INPUT RECORDS START

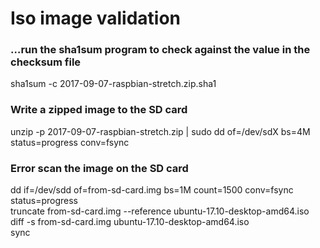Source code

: # Iso image validation

### …run the sha1sum program to check against the value in the checksum file
sha1sum -c 2017-09-07-raspbian-stretch.zip.sha1


### Write a zipped image to the SD card
unzip -p 2017-09-07-raspbian-stretch.zip | sudo dd of=/dev/sdX bs=4M status=progress conv=fsync


### Error scan the image on the SD card
dd if=/dev/sdd of=from-sd-card.img bs=1M count=1500 conv=fsync status=progress  
truncate from-sd-card.img --reference ubuntu-17.10-desktop-amd64.iso  
diff -s from-sd-card.img ubuntu-17.10-desktop-amd64.iso  
sync
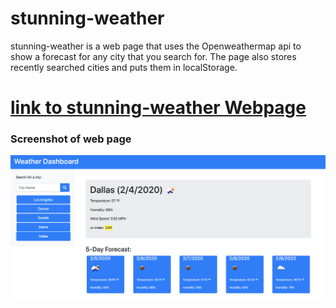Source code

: # stunning-weather

stunning-weather is a web page that uses the Openweathermap api to show a forecast for any city that you search for. The page also stores recently searched cities and puts them in localStorage.

# [link to stunning-weather Webpage](https://deloabra.github.io/stunning-weather/)

### Screenshot of web page

![screenshot of stunning weather](assets/screenshot.png)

INPUT RECORDS END

### WHAT TO PRODUCE
Repeat verbatim the range of lines that opens at the line containing "unzip -p 2017-09-07-raspbian-stretch.zip" and closes at the last line of the entries, excluding all pictures.

### EXPECTED OUTPUT
unzip -p 2017-09-07-raspbian-stretch.zip | sudo dd of=/dev/sdX bs=4M status=progress conv=fsync


### Error scan the image on the SD card
dd if=/dev/sdd of=from-sd-card.img bs=1M count=1500 conv=fsync status=progress  
truncate from-sd-card.img --reference ubuntu-17.10-desktop-amd64.iso  
diff -s from-sd-card.img ubuntu-17.10-desktop-amd64.iso  
sync
Source code

: # stunning-weather

stunning-weather is a web page that uses the Openweathermap api to show a forecast for any city that you search for. The page also stores recently searched cities and puts them in localStorage.

# [link to stunning-weather Webpage](https://deloabra.github.io/stunning-weather/)

### Screenshot of web page

![screenshot of stunning weather](assets/screenshot.png)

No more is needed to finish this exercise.